■ Goal of the exercise ■
Go through the material below, count the lines with the word "data", and reply with the count alone.

■ Task input ■
----------------------------------------

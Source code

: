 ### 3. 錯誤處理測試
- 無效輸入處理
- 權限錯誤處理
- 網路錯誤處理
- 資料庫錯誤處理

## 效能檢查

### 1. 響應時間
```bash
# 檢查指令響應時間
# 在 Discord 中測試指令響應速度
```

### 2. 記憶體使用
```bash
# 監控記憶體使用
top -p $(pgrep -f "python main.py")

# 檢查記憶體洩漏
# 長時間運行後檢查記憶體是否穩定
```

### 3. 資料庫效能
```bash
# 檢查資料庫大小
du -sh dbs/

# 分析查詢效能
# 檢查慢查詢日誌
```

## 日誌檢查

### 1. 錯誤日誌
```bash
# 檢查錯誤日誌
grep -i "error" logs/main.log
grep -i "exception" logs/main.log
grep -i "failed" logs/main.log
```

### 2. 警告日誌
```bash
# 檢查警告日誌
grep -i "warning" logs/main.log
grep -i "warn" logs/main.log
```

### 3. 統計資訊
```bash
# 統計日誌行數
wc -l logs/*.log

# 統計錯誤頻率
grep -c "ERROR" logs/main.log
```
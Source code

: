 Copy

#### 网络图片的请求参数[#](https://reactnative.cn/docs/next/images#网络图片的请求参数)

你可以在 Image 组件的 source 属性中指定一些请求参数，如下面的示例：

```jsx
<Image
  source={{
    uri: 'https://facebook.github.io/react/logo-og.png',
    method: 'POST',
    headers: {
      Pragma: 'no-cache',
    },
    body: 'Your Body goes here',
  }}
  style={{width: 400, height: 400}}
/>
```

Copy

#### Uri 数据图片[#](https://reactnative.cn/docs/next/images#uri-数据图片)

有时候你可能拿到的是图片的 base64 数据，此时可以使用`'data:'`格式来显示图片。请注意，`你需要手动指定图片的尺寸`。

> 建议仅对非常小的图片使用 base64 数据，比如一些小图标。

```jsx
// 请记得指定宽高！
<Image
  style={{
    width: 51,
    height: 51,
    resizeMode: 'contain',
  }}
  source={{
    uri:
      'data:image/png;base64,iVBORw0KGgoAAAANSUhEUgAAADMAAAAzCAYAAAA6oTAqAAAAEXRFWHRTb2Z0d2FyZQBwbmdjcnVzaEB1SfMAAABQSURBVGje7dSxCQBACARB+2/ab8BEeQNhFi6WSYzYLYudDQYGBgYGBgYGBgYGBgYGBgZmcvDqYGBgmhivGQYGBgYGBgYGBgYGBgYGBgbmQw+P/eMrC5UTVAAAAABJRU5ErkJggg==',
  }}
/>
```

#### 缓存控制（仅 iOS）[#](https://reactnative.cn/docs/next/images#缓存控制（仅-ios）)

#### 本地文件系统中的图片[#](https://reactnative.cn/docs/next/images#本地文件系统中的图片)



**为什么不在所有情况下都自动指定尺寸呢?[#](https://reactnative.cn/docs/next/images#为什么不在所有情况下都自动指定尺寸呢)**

----------------------------------------

■ Solution to this exercise ■
2